▶ [Available records]:
------------------------------
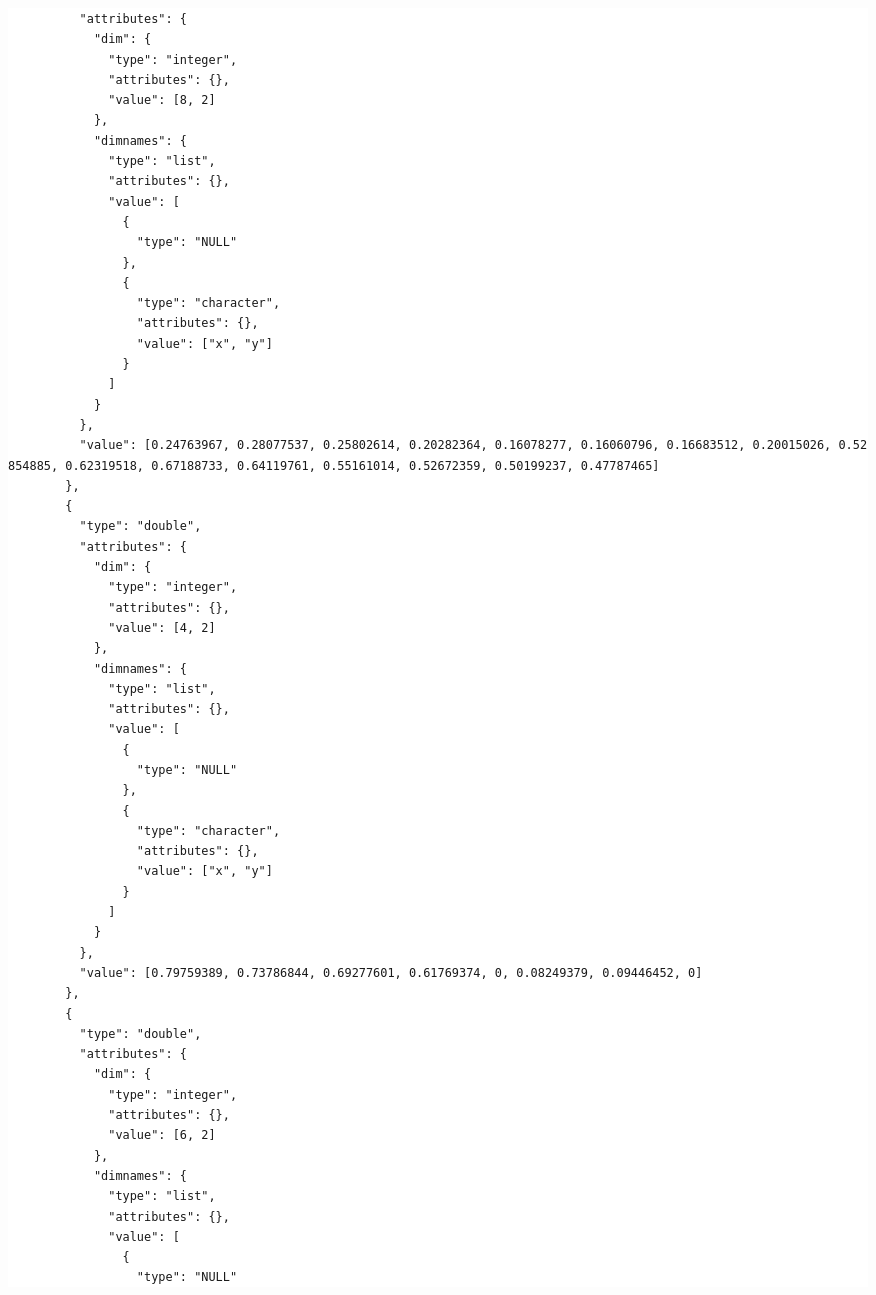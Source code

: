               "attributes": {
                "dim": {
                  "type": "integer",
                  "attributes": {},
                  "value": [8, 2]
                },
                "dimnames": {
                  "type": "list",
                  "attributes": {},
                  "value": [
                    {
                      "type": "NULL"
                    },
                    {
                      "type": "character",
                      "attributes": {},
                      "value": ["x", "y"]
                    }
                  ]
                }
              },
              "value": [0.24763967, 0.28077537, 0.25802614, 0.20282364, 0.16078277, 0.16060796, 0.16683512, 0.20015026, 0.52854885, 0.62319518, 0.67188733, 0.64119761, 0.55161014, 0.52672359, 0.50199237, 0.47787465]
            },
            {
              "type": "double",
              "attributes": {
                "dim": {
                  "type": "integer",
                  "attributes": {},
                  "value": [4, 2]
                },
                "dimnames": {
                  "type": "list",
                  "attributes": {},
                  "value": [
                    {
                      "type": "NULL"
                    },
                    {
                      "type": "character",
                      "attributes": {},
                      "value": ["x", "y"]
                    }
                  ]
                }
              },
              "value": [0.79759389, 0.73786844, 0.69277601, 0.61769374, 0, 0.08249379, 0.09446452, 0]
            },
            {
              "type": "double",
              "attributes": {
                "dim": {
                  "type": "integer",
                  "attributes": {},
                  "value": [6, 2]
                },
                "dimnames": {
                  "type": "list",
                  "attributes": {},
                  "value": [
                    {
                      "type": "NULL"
------------------------------
▶ [Directions]:
Transcribe the records above exactly, leaving every picture out of the copy.

▶ [Expected answer]:
Source code

:               "attributes": {
                "dim": {
                  "type": "integer",
                  "attributes": {},
                  "value": [8, 2]
                },
                "dimnames": {
                  "type": "list",
                  "attributes": {},
                  "value": [
                    {
                      "type": "NULL"
                    },
                    {
                      "type": "character",
                      "attributes": {},
                      "value": ["x", "y"]
                    }
                  ]
                }
              },
              "value": [0.24763967, 0.28077537, 0.25802614, 0.20282364, 0.16078277, 0.16060796, 0.16683512, 0.20015026, 0.52854885, 0.62319518, 0.67188733, 0.64119761, 0.55161014, 0.52672359, 0.50199237, 0.47787465]
            },
            {
              "type": "double",
              "attributes": {
                "dim": {
                  "type": "integer",
                  "attributes": {},
                  "value": [4, 2]
                },
                "dimnames": {
                  "type": "list",
                  "attributes": {},
                  "value": [
                    {
                      "type": "NULL"
                    },
                    {
                      "type": "character",
                      "attributes": {},
                      "value": ["x", "y"]
                    }
                  ]
                }
              },
              "value": [0.79759389, 0.73786844, 0.69277601, 0.61769374, 0, 0.08249379, 0.09446452, 0]
            },
            {
              "type": "double",
              "attributes": {
                "dim": {
                  "type": "integer",
                  "attributes": {},
                  "value": [6, 2]
                },
                "dimnames": {
                  "type": "list",
                  "attributes": {},
                  "value": [
                    {
                      "type": "NULL"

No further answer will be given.